= Modulating retro-reflector =

Modulating retro-reflector technology overview.

A modulating retro-reflector (MRR) system combines an optical retro-reflector and an optical modulator to allow optical communications and sometimes other functions such as programmable signage.

Free space optical communication technology has emerged in recent years as an attractive alternative to the conventional radio frequency (RF) systems. This emergence is due in large part to the increasing maturity of lasers and compact optical systems that enable exploitation of the inherent advantages (over RF) of the much shorter wavelengths characteristic of optical and near-infrared carriers:
- Larger bandwidth
- Low probability of intercept
- Immunity from interference or jamming
- Frequency spectrum allocation issue relief
- Smaller, lighter, lower power

== Technology ==

An MRR couples or combines an optical retroreflector with a modulator to reflect modulated optical signals directly back to an optical receiver or transceiver, allowing the MRR to function as an optical communications device without emitting its own optical power. This can allow the MRR to communicate optically over long distances without needing substantial on-board power supplies. The function of the retroreflection component is to direct the reflection back to or near to the source of the light. The modulation component changes the intensity of the reflection. The idea applies to optical communication in a broad sense including not only laser-based data communications but also human observers and road signs. A number of technologies have been proposed, investigated, and developed for the modulation component, including actuated micromirrors, frustrated total internal reflection, electro-optic modulators (EOMs), piezo-actuated deflectors, multiple quantum well (MQW) devices, and liquid crystal modulators, though any one of numerous known optical modulation technologies could be used in theory. These approaches have many advantages and disadvantages relative to one another with respect to such features as power use, speed, modulation range, compactness, retroreflection divergence, cost, and many others.

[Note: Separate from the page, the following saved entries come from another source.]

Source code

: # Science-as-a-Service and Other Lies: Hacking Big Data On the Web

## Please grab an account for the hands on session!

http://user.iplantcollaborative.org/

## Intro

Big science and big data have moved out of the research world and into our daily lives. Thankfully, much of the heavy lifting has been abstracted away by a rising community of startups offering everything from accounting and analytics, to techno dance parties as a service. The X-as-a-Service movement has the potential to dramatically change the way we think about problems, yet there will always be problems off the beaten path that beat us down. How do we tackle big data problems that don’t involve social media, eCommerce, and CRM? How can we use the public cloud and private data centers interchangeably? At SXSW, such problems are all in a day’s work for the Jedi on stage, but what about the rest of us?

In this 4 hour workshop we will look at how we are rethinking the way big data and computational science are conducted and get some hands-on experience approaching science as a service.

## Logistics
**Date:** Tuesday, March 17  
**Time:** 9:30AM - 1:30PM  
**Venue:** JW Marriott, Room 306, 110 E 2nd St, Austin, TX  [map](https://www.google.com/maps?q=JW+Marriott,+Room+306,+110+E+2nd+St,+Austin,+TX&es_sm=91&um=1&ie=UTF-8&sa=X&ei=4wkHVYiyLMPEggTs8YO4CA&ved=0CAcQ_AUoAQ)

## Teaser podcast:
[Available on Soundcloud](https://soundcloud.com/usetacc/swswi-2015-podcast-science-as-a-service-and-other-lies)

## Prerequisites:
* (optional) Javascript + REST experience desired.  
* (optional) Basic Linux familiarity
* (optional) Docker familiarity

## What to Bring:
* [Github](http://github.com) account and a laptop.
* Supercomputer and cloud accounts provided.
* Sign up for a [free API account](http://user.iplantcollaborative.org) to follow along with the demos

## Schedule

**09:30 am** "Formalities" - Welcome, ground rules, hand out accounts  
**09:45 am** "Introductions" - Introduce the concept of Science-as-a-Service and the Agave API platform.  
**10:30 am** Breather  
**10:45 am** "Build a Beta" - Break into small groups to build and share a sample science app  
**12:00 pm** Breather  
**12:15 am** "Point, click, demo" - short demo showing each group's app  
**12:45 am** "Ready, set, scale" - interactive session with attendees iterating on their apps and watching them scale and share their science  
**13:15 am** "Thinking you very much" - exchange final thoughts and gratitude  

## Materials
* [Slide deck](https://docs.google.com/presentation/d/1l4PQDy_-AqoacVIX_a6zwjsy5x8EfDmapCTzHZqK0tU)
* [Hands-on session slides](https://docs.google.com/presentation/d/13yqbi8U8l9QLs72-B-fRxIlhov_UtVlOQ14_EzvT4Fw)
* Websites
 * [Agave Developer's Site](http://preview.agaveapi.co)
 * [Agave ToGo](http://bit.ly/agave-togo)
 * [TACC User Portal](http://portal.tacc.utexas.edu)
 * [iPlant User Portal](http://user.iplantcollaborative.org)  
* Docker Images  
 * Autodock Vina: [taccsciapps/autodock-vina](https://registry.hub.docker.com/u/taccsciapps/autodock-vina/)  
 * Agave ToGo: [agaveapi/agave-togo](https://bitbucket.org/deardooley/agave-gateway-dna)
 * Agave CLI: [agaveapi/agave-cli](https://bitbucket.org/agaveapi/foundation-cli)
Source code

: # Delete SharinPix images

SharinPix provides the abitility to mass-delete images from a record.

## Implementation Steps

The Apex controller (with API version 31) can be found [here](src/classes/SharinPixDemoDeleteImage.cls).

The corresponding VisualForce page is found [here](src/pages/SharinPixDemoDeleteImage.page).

In a typical optical communications arrangement, the MRR with its related electronics is mounted on a convenient platform and connected to a host computer which has the data that are to be transferred. A remotely located optical transmitter/receiver system usually consisting of a laser, telescope, and detector provides an optical signal to the modulating retro-reflector. The incident light from the transmitter system is both modulated by the MRR and reflected directly back toward the transmitter (via the retroreflection property). Figure 1 illustrates the concept.

One modulating retro-reflector at the Naval Research Laboratory (NRL) in the United States uses a semiconductor based MQW shutter capable of modulation rates up to 10 Mbit/s, depending on link characteristics. (See "Modulating Retro-reflector Using Multiple Quantum Well Technology", U.S. Patent No. 6,154,299, awarded November, 2000.)

The optical nature of the technology provides communications that are not susceptible to issues related to electromagnetic frequency allocation. The multiple quantum well modulating retro-reflector has the added advantages of being compact, lightweight, and requires very little power. The small-array MRR provides up to an order of magnitude in consumed power savings over an equivalent RF system. However, MQW modulators also have relatively small modulation ranges compared to other technologies.

The concept of a modulating retro-reflector is not new, dating back to the 1940s. Various demonstrations of such devices have been built over the years, though the demonstration of the first MQW MRR in 1993 was notable in achieving significant data rates. However, MRRs are still not widely used, and most research and development in that area is confined to rather exploratory military applications, as free-space optical communications in general tends to be a rather specialized niche technology.

Qualities often considered desirable in MRRs (obviously depending on the application) include a high switching speed, low power consumption, large area, wide field-of-view, and high optical quality. It should also function at certain wavelengths where appropriate laser sources are available, be radiation-tolerant (for non-terrestrial applications), and be rugged. Mechanical shutters and ferroelectric liquid crystal (FLC) devices, for example, are too slow, heavy, or are not robust enough for many applications. Some modulating retro-reflector systems are desired to operate at data rates of megabits per second (Mbit/s) and higher and over large temperature ranges characteristic of installation out-of-doors and in space.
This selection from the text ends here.